(Beginning of MATERIAL FOR THIS TASK)

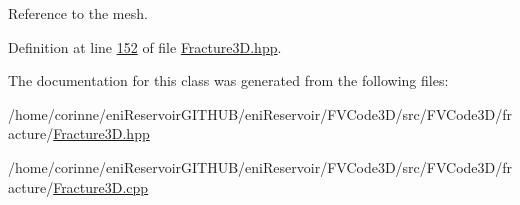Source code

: Reference to the mesh. 



Definition at line \hyperlink{Fracture3D_8hpp_source_l00152}{152} of file \hyperlink{Fracture3D_8hpp_source}{Fracture3\+D.\+hpp}.



The documentation for this class was generated from the following files\+:\begin{DoxyCompactItemize}
\item 
/home/corinne/eni\+Reservoir\+G\+I\+T\+H\+U\+B/eni\+Reservoir/\+F\+V\+Code3\+D/src/\+F\+V\+Code3\+D/fracture/\hyperlink{Fracture3D_8hpp}{Fracture3\+D.\+hpp}\item 
/home/corinne/eni\+Reservoir\+G\+I\+T\+H\+U\+B/eni\+Reservoir/\+F\+V\+Code3\+D/src/\+F\+V\+Code3\+D/fracture/\hyperlink{Fracture3D_8cpp}{Fracture3\+D.\+cpp}\end{DoxyCompactItemize}
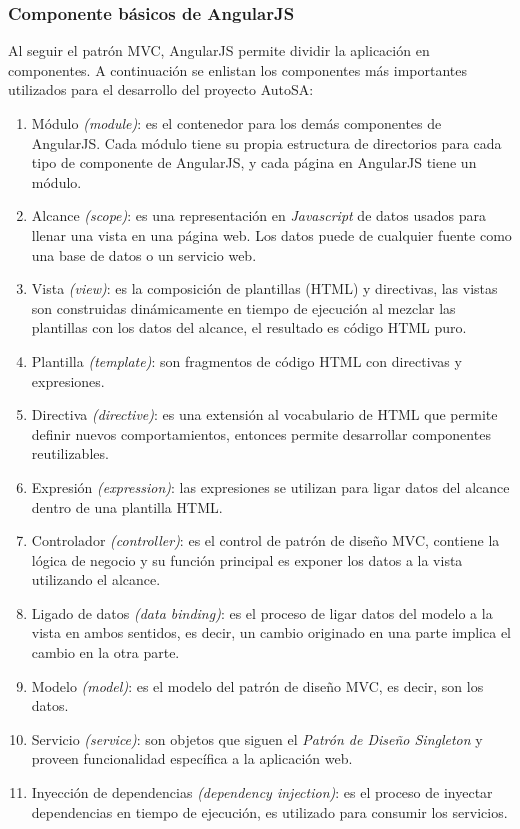 \subsubsection{Componente básicos de AngularJS}
Al seguir el patrón MVC, AngularJS permite dividir la aplicación en componentes. A continuación se enlistan los componentes más importantes utilizados para el desarrollo del proyecto AutoSA\cite{FullStackAngularJS, LearningAngularJS, AngularJSEssentials}:
\begin{enumerate}
	\item Módulo \textit{(module)}: es el contenedor para los demás componentes de AngularJS. Cada módulo tiene su propia estructura de directorios para cada tipo de componente de AngularJS, y cada página en AngularJS tiene un módulo.
	\item Alcance \textit{(scope)}: es una representación en \textit{Javascript} de datos usados para llenar una vista en una página web. Los datos puede de cualquier fuente como una base de datos o un servicio web.
	\item Vista \textit{(view)}: es la composición de plantillas (HTML) y directivas, las vistas son construidas dinámicamente en tiempo de ejecución al mezclar las plantillas con los datos del alcance, el resultado es código HTML puro.
	\item Plantilla \textit{(template)}: son fragmentos de código HTML con directivas y expresiones.
	\item Directiva \textit{(directive)}: es una extensión al vocabulario de HTML que permite definir nuevos comportamientos, entonces permite desarrollar componentes reutilizables.
	\item Expresión \textit{(expression)}: las expresiones se utilizan para ligar datos del alcance dentro de una plantilla HTML.
	\item Controlador \textit{(controller)}: es el control de patrón de diseño MVC, contiene la lógica de negocio y su función principal es exponer los datos a la vista utilizando el alcance.
	\item Ligado de datos \textit{(data binding)}: es el proceso de ligar datos del modelo a la vista en ambos sentidos, es decir, un cambio originado en una parte implica el cambio en la otra parte.
	\item Modelo \textit{(model)}: es el modelo del patrón de diseño MVC, es decir, son los datos.
	\item Servicio \textit{(service)}: son objetos que siguen el \textit{Patrón de Diseño Singleton} y proveen funcionalidad específica a la aplicación web.
	\item Inyección de dependencias \textit{(dependency injection)}: es el proceso de inyectar dependencias en tiempo de ejecución, es utilizado para consumir los servicios.
\end{enumerate}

(End of MATERIAL FOR THIS TASK)

EXERCISE:
Transcribe each record above exactly, leaving every picture out of the copy.

TASK RESPONSE:
Source code

: Reference to the mesh. 



Definition at line \hyperlink{Fracture3D_8hpp_source_l00152}{152} of file \hyperlink{Fracture3D_8hpp_source}{Fracture3\+D.\+hpp}.



The documentation for this class was generated from the following files\+:\begin{DoxyCompactItemize}
\item 
/home/corinne/eni\+Reservoir\+G\+I\+T\+H\+U\+B/eni\+Reservoir/\+F\+V\+Code3\+D/src/\+F\+V\+Code3\+D/fracture/\hyperlink{Fracture3D_8hpp}{Fracture3\+D.\+hpp}\item 
/home/corinne/eni\+Reservoir\+G\+I\+T\+H\+U\+B/eni\+Reservoir/\+F\+V\+Code3\+D/src/\+F\+V\+Code3\+D/fracture/\hyperlink{Fracture3D_8cpp}{Fracture3\+D.\+cpp}\end{DoxyCompactItemize}
 \subsubsection{Componente básicos de AngularJS}
Al seguir el patrón MVC, AngularJS permite dividir la aplicación en componentes. A continuación se enlistan los componentes más importantes utilizados para el desarrollo del proyecto AutoSA\cite{FullStackAngularJS, LearningAngularJS, AngularJSEssentials}:
\begin{enumerate}
	\item Módulo \textit{(module)}: es el contenedor para los demás componentes de AngularJS. Cada módulo tiene su propia estructura de directorios para cada tipo de componente de AngularJS, y cada página en AngularJS tiene un módulo.
	\item Alcance \textit{(scope)}: es una representación en \textit{Javascript} de datos usados para llenar una vista en una página web. Los datos puede de cualquier fuente como una base de datos o un servicio web.
	\item Vista \textit{(view)}: es la composición de plantillas (HTML) y directivas, las vistas son construidas dinámicamente en tiempo de ejecución al mezclar las plantillas con los datos del alcance, el resultado es código HTML puro.
	\item Plantilla \textit{(template)}: son fragmentos de código HTML con directivas y expresiones.
	\item Directiva \textit{(directive)}: es una extensión al vocabulario de HTML que permite definir nuevos comportamientos, entonces permite desarrollar componentes reutilizables.
	\item Expresión \textit{(expression)}: las expresiones se utilizan para ligar datos del alcance dentro de una plantilla HTML.
	\item Controlador \textit{(controller)}: es el control de patrón de diseño MVC, contiene la lógica de negocio y su función principal es exponer los datos a la vista utilizando el alcance.
	\item Ligado de datos \textit{(data binding)}: es el proceso de ligar datos del modelo a la vista en ambos sentidos, es decir, un cambio originado en una parte implica el cambio en la otra parte.
	\item Modelo \textit{(model)}: es el modelo del patrón de diseño MVC, es decir, son los datos.
	\item Servicio \textit{(service)}: son objetos que siguen el \textit{Patrón de Diseño Singleton} y proveen funcionalidad específica a la aplicación web.
	\item Inyección de dependencias \textit{(dependency injection)}: es el proceso de inyectar dependencias en tiempo de ejecución, es utilizado para consumir los servicios.
\end{enumerate}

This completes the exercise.